Early Monday morning, the day after Easter, we joined a small tour group (our family of four, fellow teachers at LAS Sara and Rose, our guide Arshad, a security guard Hossnain, and a driver Haroon) for a trip up north into the Himalayas.  Our first day was mostly driving:  four hours to Islamabad via motorway, breakfast, then another two and a half hours up the more winding Kashmir Road to Nathiagali.  We relaxed that afternoon, enjoying the mountain view from our hotel room (Hotel Elites, which was nice enough but not quite up to its name) and only going out briefly for dinner (pizza and ice cream about a five-minute drive down the mountain at a little place called Sweet Tooth, where I ran into three students, of course—no escaping them!).
                
Tuesday was a day in Nathiagali.  After breakfast at the hotel, we spent the morning walking up a little mountain road to St.

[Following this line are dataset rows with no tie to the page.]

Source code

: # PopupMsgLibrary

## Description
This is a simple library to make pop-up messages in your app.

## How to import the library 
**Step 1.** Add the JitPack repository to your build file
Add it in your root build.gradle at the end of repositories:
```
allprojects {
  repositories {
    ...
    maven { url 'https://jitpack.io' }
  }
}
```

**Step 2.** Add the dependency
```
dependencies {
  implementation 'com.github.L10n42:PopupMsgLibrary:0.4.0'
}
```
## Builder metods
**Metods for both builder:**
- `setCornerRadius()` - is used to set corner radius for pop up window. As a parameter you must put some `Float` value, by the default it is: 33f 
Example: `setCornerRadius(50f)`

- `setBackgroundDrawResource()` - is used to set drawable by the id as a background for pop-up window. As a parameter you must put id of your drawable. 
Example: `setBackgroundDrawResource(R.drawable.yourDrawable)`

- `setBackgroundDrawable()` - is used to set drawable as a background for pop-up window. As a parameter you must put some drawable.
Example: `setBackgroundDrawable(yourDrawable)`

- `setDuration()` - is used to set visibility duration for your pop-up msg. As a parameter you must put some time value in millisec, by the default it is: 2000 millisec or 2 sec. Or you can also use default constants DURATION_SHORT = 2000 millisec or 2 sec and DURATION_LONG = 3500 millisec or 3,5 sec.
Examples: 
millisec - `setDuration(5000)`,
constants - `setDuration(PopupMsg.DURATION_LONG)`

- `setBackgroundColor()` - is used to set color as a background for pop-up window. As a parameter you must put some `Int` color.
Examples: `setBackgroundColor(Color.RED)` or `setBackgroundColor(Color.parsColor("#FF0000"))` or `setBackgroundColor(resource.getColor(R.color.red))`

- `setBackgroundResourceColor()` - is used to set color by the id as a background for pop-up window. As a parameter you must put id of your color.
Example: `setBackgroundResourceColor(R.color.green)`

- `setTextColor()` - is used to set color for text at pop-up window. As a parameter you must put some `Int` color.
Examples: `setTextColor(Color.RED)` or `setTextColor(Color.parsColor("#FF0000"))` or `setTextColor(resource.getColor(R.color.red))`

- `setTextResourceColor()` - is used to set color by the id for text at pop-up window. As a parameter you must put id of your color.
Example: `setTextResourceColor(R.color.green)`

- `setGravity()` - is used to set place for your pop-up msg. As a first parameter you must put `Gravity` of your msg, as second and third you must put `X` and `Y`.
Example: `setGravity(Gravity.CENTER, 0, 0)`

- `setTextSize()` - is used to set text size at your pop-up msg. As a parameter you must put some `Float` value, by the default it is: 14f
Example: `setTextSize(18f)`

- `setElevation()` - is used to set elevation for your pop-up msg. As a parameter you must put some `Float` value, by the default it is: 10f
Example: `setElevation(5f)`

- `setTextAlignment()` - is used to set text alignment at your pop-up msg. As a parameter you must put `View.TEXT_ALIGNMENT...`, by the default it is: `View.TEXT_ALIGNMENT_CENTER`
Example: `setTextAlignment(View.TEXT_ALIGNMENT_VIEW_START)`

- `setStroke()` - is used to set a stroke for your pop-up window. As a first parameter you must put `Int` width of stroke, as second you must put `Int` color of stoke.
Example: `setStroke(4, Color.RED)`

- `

Mathew’s Church, no longer in operation, just a tourist site now.  Once we found the watchman, who kindly let us in once he hear foreigners were there to see it, we were allowed inside.  Built in 1914 by the British, the church stands tall along a mountain ridge surrounded by  cedars and pines...and a barbed wire fence.  After a good Pakistani lunch (redundant, I know), we then hiked up the steep trail toward Mukshpuri.  At the trailhead, there is a fork—both trails lead to the same spot, but one is a more gradual (and thus longer but easier) climb.  I could have sworn the guide told us we were taking the easier climb, but from the start, it looked like the steeper version.  About half way up, Anastasia was done, and I gladly offered to stay behind with her while the others continued upwards, although they didn’t make it to the top either.  Anastasia has this fairly-recent fear of heights, unfortunately, which was severely tested on this trip.  She also spent a lot of time worrying:  that we wouldn’t make it down the trail before dark and they’d close the gate and we’d have to sleep in the mountains, that an earthquake might split the mountain in two while we were up there, that a rock might slide down and squish us, and so forth.  She has quite the imagination—I’ll give her that.  Talula, meanwhile, was loving the snow—and our guide Arshad.  She talked his ear off and spent a lot of time hanging out with him, seldom leaving his side.  He was very good with her, though, and I know she loved the attention.  Dinner that night was back at Sweet Tooth, but we only felt like ice cream.  I teased Anastasia that we didn’t earn all of our ice cream and would just have to share one.
                
Wednesday was another long drive day, through winding roads with the speed-demon driver Haroon.  We drove through Abbottabad (yes, that Abbottabad),  Mansehra, Balakot (the Kunhar River swiftly churns through the middle of town, and there are some fun-looking bridges in the vicinity, including an adventurous suspension bridge or two), and finally up some serious switch-backs to Kiwai, a little village where some restaurants have set up tables at the base of a series of waterfalls.  The main reason for Kiwai’s existence, however, is that this is where jeep excursions often begin.  We had to leave our van behind and take jeeps eight kilometers up the mountain to Shogran, our mountaintop resort, where we stayed at the Cedarwood Chair Lift Resort.  Just as the previous hotel didn’t quite live up to its name, this one also lacked something in its name:  the chair lift.  We could see part of what once was a chair lift, but it looked as if they built only part of it several years ago and then just let it sit.  Funding problem, perhaps...or an unexpected issue with land rights?  The rooms were nothing spectacular—and the bathrooms were falling apart and leaking away, but the view was truly awesome.  We were on a little green plateau at about 8000 feet above sea level, surrounded by much taller snow-capped mountain peaks.  No matter which direction you looked, you’d see these huge mountains jutting into the sky—we were in the Himalayas.  (Just barely, but we were in them).
                
The following day, we returned to the jeeps, but this time, the track was much rougher as we slowly bumped and were jostled and tossed about as we made our way up Siri Paye.  The jeeps could only take us part of the way.  Then we were dropped off, exchanged our shoes for hiking boots (and walking sticks), and started trekking up the mountain “road” with its mud, snow, ice, and horse poop (you can also ride up and down if you’re not into walking).  We spent the day up in the mountains, with the girls having snowball fights and playing (and Anastasia often forgetting her phobia).  We saw Siri Lake, a picturesque pond really (if it weren’t for the trash that we’ve come to expect in the third world), but never made it as far as Payee Lake.  Talula also rode a horse briefly—she couldn’t decide which she liked more—snow or horses?  (Or Arshad). 
                
Friday, it felt as if we were going in reverse, but in double time.  We took the jeeps back down the mountain, re-joined our van in Kiwai, and made our way back down to the Kaghan Valley and through all those village towns to Abbottabad, where we then took the motorway back to Lahore.  Eleven hours later, we were home, with two more days of spring break to recuperate and relax before those final weeks of school before summer break.